Playwright Lauren Yee ‘Having a Moment’ at Cygnet

Lauren Yee is having a moment in San Diego theatre. A UC San Diego MFA graduate, Ms. Yee’s play, Cambodian Rock Band closed 2019 at La Jolla Playhouse, and her play The Great Leap opens 2020 at Cygnet Theatre. Each was an exciting production in its own way, but Cygnet’s, for me, is all the more exciting in the its home-grown, as opposed to via Portland, Ashland, and Costa Mesa.

Manny Fernandes, Edward Chen, Scott Keiji Takeda, and Keiko Green
Photos by Karli Cadel Photography

The Great Leap is about basketball, which is also having a moment in San Diego, what with the Aztecs having gone 21-0 for the season as of this writing. But, it’s also about guts, glory, and geo-politics, with a major trope about redemption thrown in for good measure.

And, it’s a story that bears a fair similarity to the experience of Ms. Yee’s father, a scrappy playground basketball champ in San Francisco’s Chinatown.

Ms. Yee’s version takes place in 1989, during the democracy movement that arose following the hardship of the Cultural Revolution in the People’s Republic of China (PRC). Manford (Scott Keiji Takeda), the character resembling Ms. Yee’s father, confronts Saul (Manny Fernandes) the coach of the University of San Francisco basketball team. Saul is about to take the team to Beijing to play against a PRC team. The two teams met years before, and Saul’s team had an easy time of it. Before he left, he installed his Chinese protégé, Wen Chang (Edward Chen), as team coach.

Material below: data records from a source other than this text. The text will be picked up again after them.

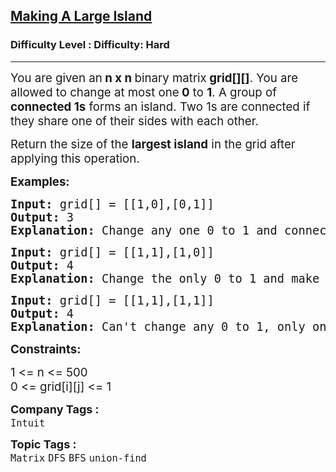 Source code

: <h2><a href="https://www.geeksforgeeks.org/problems/making-a-large-island/1?page=6&category=Graph,DFS,BFS&sortBy=difficulty">Making A Large Island</a></h2><h3>Difficulty Level : Difficulty: Hard</h3><hr><div class="problems_problem_content__Xm_eO"><p><span style="font-size: 14pt;">You are given an<strong> n x n </strong>binary matrix<strong> grid[][]</strong>. You are allowed to change at most one<strong> 0</strong> to <strong>1</strong>.&nbsp;</span><span style="font-size: 18.6667px;">A group of <strong>connected 1s</strong> forms an island. Two 1s are connected if they share one of their sides with each other.</span></p>
<p><span style="font-size: 14pt;">Return the size of the <strong>largest island</strong> in the grid after applying this operation.</span></p>
<p><strong><span style="font-size: 14pt;">Examples:</span></strong></p>
<pre><span style="font-size: 14pt;"><strong><span style="font-size: 14pt;">Input: </span></strong><span style="font-size: 14pt;">grid[] = [[1,0],[0,1]]</span><br><strong><span style="font-size: 14pt;">Output: </span></strong><span style="font-size: 14pt;">3</span><br><strong><span style="font-size: 14pt;">Explanation: </span></strong><span style="font-size: 18.6667px;">Change any one 0 to 1 and connect two 1s, then we get an island with area = 3.</span></span></pre>
<pre><strong><span style="font-size: 14pt;">Input: </span></strong><span style="font-size: 14pt;">grid[] = [[1,1],[1,0]]</span><br><strong><span style="font-size: 14pt;">Output: </span></strong><span style="font-size: 14pt;">4</span><br><strong><span style="font-size: 14pt;">Explanation: </span></strong><span style="font-size: 18.6667px;">Change the only 0 to 1 and make the island bigger, then we get an island with area = 4.</span></pre>
<pre><strong><span style="font-size: 14pt;">Input: </span></strong><span style="font-size: 14pt;">grid[] = [[1,1],[1,1]]</span><br><strong><span style="font-size: 14pt;">Output: </span></strong><span style="font-size: 14pt;">4</span><br><strong><span style="font-size: 14pt;">Explanation: </span></strong><span style="font-size: 18.6667px;">Can't change any 0 to 1, only one island possible with area = 4.</span></pre>
<p><strong><span style="font-size: 18.6667px;">Constraints:</span></strong></p>
<p><span style="font-size: 18.6667px;">1 &lt;= n &lt;= 500<br>0 &lt;= grid[i][j] &lt;= 1</span></p></div><p><span style=font-size:18px><strong>Company Tags : </strong><br><code>Intuit</code>&nbsp;<br><p><span style=font-size:18px><strong>Topic Tags : </strong><br><code>Matrix</code>&nbsp;<code>DFS</code>&nbsp;<code>BFS</code>&nbsp;<code>union-find</code>&nbsp; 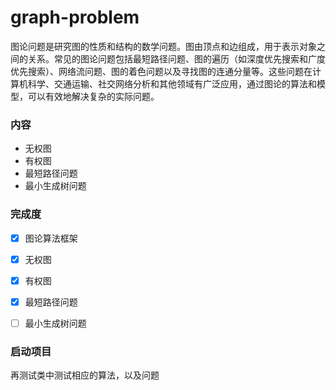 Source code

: # graph-problem

图论问题是研究图的性质和结构的数学问题。图由顶点和边组成，用于表示对象之间的关系。常见的图论问题包括最短路径问题、图的遍历（如深度优先搜索和广度优先搜索）、网络流问题、图的着色问题以及寻找图的连通分量等。这些问题在计算机科学、交通运输、社交网络分析和其他领域有广泛应用，通过图论的算法和模型，可以有效地解决复杂的实际问题。

### 内容

- 无权图
- 有权图
- 最短路径问题
- 最小生成树问题


### 完成度

- [x] 图论算法框架
- [x] 无权图
- [x] 有权图
- [x] 最短路径问题
- [ ] 最小生成树问题


### 启动项目

再测试类中测试相应的算法，以及问题
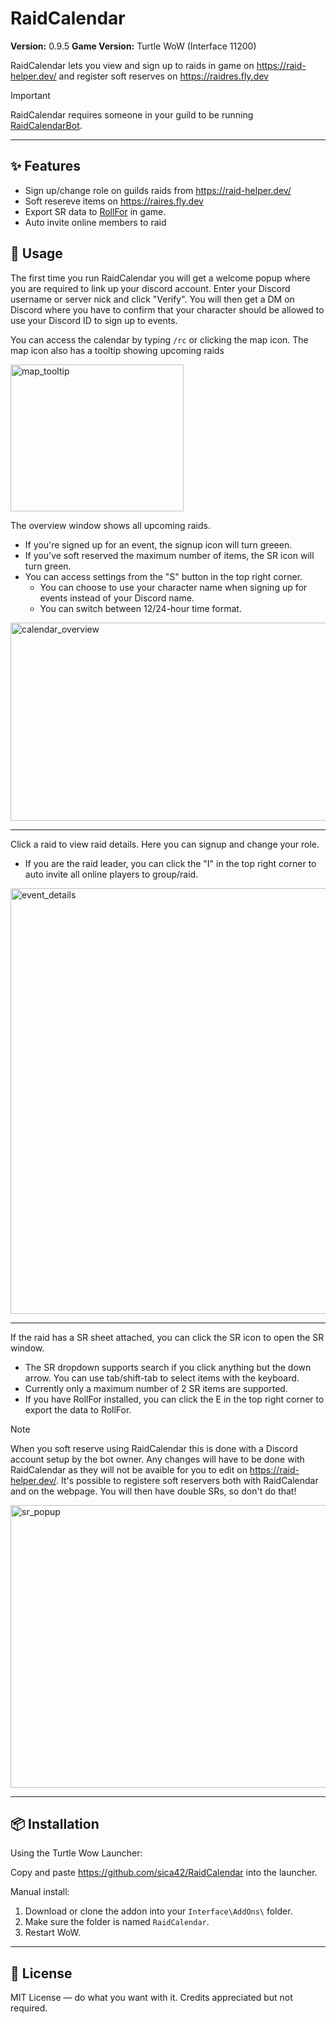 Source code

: # RaidCalendar
**Version:** 0.9.5
**Game Version:** Turtle WoW (Interface 11200)

RaidCalendar lets you view and sign up to raids in game on https://raid-helper.dev/ and register soft reserves on https://raidres.fly.dev

> [!IMPORTANT]
> RaidCalendar requires someone in your guild to be running [RaidCalendarBot](https://github.com/sica/RaidCalendarBot).

---

## ✨ Features

* Sign up/change role on guilds raids from https://raid-helper.dev/
* Soft resereve items on https://raires.fly.dev
* Export SR data to [RollFor](https://github.com/sica42/roll-for-vanilla) in game.
* Auto invite online members to raid

## 📖 Usage

The first time you run RaidCalendar you will get a welcome popup where you are required to link up your discord account. Enter your Discord username or server nick and click "Verify". You will then get a DM on Discord where you have to confirm that your character should be allowed to use your Discord ID to sign up to events.

You can access the calendar by typing `/rc` or clicking the map icon. The map icon also has a tooltip showing upcoming raids

<img width="277" height="235" alt="map_tooltip" src="https://github.com/user-attachments/assets/b4ee2181-f4ee-42b7-b3e9-8d7d72cdacb3" />

The overview window shows all upcoming raids.
* If you're signed up for an event, the signup icon will turn greeen.
* If you've soft reserved the maximum number of items, the SR icon will turn green.
* You can access settings from the "S" button in the top right corner.
  * You can choose to use your character name when signing up for events instead of your Discord name.
  * You can switch between 12/24-hour time format.
  
<img width="669" height="317" alt="calendar_overview" src="https://github.com/user-attachments/assets/f3b6096d-e72c-4df5-ab8c-2b5812d542bd" />

---

Click a raid to view raid details. Here you can signup and change your role.
* If you are the raid leader, you can click the "I" in the top right corner to auto invite all online players to group/raid.

<img width="684" height="681" alt="event_details" src="https://github.com/user-attachments/assets/0a741526-23eb-4ce3-85c9-bcd8389d5a37" />

---

If the raid has a SR sheet attached, you can click the SR icon to open the SR window.
* The SR dropdown supports search if you click anything but the down arrow. You can use tab/shift-tab to select items with the keyboard.
* Currently only a maximum number of 2 SR items are supported.
* If you have RollFor installed, you can click the E in the top right corner to export the data to RollFor. 

> [!NOTE]
> When you soft reserve using RaidCalendar this is done with a Discord account setup by the bot owner. Any changes will have to be done with RaidCalendar as they will not be avaible for you to edit on https://raid-helper.dev/.
> It's possible to registere soft reservers both with RaidCalendar and on the webpage. You will then have double SRs, so don't do that!

<img width="667" height="452" alt="sr_popup" src="https://github.com/user-attachments/assets/1e8f6048-d5a1-43f4-b6e7-7afeff2233d3" />

---

## 📦 Installation

Using the Turtle Wow Launcher:

Copy and paste https://github.com/sica42/RaidCalendar into the launcher.

Manual install:
1. Download or clone the addon into your `Interface\AddOns\` folder.
2. Make sure the folder is named `RaidCalendar`.
3. Restart WoW.

---

## 📄 License

MIT License — do what you want with it. Credits appreciated but not required.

Manford brashly tells Saul that he’s a washed-up coach. His teams had several losing seasons, and Saul is in danger of losing the job he’s held for a long time. What may save him is a victory in a high-profile game, such as the one in Beijing. But Manford also gives Saul a scouting report: PRC basketball players have grown tall since the USF team beat them earlier.

Rob Lufty’s direction is fast-paced and scrappy, with elbows akimbo. He leads Saul and the cast through a series of confrontations, from Manford’s Aunt Connie (Keiko Green), who he needs to get paperwork signed so Manford can join the USF team, to assembling the team in Beijing amid the protests in Tiananmen Square, to his wary reunion with Wen Chang prior to the game.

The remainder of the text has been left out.